There are a number of very effective ways that various cigar companies use to make their creations more not only more attractive, but also more recognizable to consumers: OpusX has its famous logo on its band, Viaje releases feature some extremely imaginative backstories and Davidoff has some of the best packaging in the industry year after year.

However, one of the more distinctive efforts has to go to Cavalier Genève and its distinctive diamond gold leaf logo that is placed directly on the wrappers of the company’s cigars, an idea thought up by Eylin, the wife of brand owner Sébastien Decoppet. The designs are made up of 24-karat edible gold that the company says is designed to melt onto the ash and leave a distinct look on the cigar when the burn line passes through it.

Introduced in 2017, the third line from Cavalier Genève named Black Series II, not only includes the aforementioned gold leaf logo, but was also the first release from the company to be box-pressed. The new brand debuted with five different vitolas at the 2017 IPCPR Convention & Trade Show and incorporates a Mexican San Andrés wrapper covering both a binder and filler tobaccos sourced from Nicaragua.

Fast forward to December 2019, when Cavalier Genève began shipping its newest “small batch” release, specifically a 7 x 38 lancero vitola in the Black Series II line priced at $8.50 each and packaged in boxes of 20. However, while the blend for the new size is the same as the other cigars in the Black Series II line, the lancero is actually round instead of box-pressed. In addition, the lancero is the only vitola in the line so far to not have a thin black secondary band that reads Rhein 1905, which pays tribute to Tabak Rhein, a Geneva, Switzerland-based retailer Cavalier Genève acquired in 2017.
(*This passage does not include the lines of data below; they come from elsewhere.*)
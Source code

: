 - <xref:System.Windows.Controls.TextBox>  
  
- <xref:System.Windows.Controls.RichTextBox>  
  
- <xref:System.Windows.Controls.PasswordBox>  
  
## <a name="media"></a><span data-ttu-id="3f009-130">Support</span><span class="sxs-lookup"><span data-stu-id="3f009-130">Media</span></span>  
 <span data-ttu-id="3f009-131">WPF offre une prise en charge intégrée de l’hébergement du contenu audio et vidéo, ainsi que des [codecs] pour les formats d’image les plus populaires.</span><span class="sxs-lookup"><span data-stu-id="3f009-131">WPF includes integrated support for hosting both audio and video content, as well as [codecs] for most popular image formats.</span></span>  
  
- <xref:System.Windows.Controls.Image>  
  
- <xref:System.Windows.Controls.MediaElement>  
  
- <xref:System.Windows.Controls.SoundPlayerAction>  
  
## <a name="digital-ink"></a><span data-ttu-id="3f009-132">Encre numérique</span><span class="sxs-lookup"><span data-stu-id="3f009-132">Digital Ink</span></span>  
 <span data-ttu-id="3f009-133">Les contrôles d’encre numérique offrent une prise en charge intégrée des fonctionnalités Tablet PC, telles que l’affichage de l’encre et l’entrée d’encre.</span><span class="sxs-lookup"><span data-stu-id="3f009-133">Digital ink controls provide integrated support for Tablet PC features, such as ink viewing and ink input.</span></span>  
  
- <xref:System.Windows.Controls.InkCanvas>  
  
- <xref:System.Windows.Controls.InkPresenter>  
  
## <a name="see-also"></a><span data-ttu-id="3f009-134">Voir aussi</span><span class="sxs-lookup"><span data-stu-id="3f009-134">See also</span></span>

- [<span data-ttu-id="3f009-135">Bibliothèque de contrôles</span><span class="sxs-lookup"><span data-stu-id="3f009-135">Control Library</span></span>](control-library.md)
There have been six vitolas released in the Black Series II line so far:

  • Cavalier Genève Black Series II Robusto (5 x 50) — $8.50 (Boxes of 20, $170)
  • Cavalier Genève Black Series II Robusto Gordo (5 x 54) — $8.75 (Boxes of 20, $175)
  • Cavalier Genève Black Series II Toro (6 x 54) — $9 (Boxes of 20, $180)
  • Cavalier Genève Black Series II Toro Gordo (6 x 60) — $9.50 (Boxes of 20, $190)
  • Cavalier Genève Black Series II Torpedo (6 x 54) — $9.50 (Boxes of 20, $190)
  • Cavalier Genève Black Series II Lancero (7 x 38) — $8.50 (Boxes of 20, $170)
  • Cavalier Genève Black Series II Salomones (7 x 50/58) — $12 (Boxes of 10, $120)

  • Cigar Reviewed: Cavalier Genève Black Series II Lancero
  • Country of Origin: Honduras
  • Factory: San Judas Tadeo
  • Wrapper: Mexico (San Andrés)
  • Binder: Nicaragua
  • Filler: Nicaragua
  • Length: 7 Inches
  • Ring Gauge: 38
  • Vitola: Lancero
  • MSRP: $8.50 (Boxes of 20, $170)
  • Release Date: Dec. 3, 2019
  • Number of Cigars Released: Regular Production
  • Number of Cigars Smoked For Review: 3

Outside of a cigar with unique shape, like the OpusX BBF, or a cigar covered entirely by gold, I would say the Cavalier Black Series II Lancero is one of the most distinctive-looking cigars on the market right now, with a dark brown wrapper and a half-inch diamond made of edible gold leaf where a normal band would be. The wrapper is smooth—but also noticeably dry—to the touch and the cigar is extremely spongy when squeezed. Aroma from the wrapper is a combination of pungent sweet earth, dark chocolate and old coffee grounds along with cedar, barnyard, manure and generic sweetness, while the cold draw brings flavors of bitter dark chocolate, orange citrus, leather, earth, aromatic cedar, peanut shells and raisins as well as a touch of black pepper.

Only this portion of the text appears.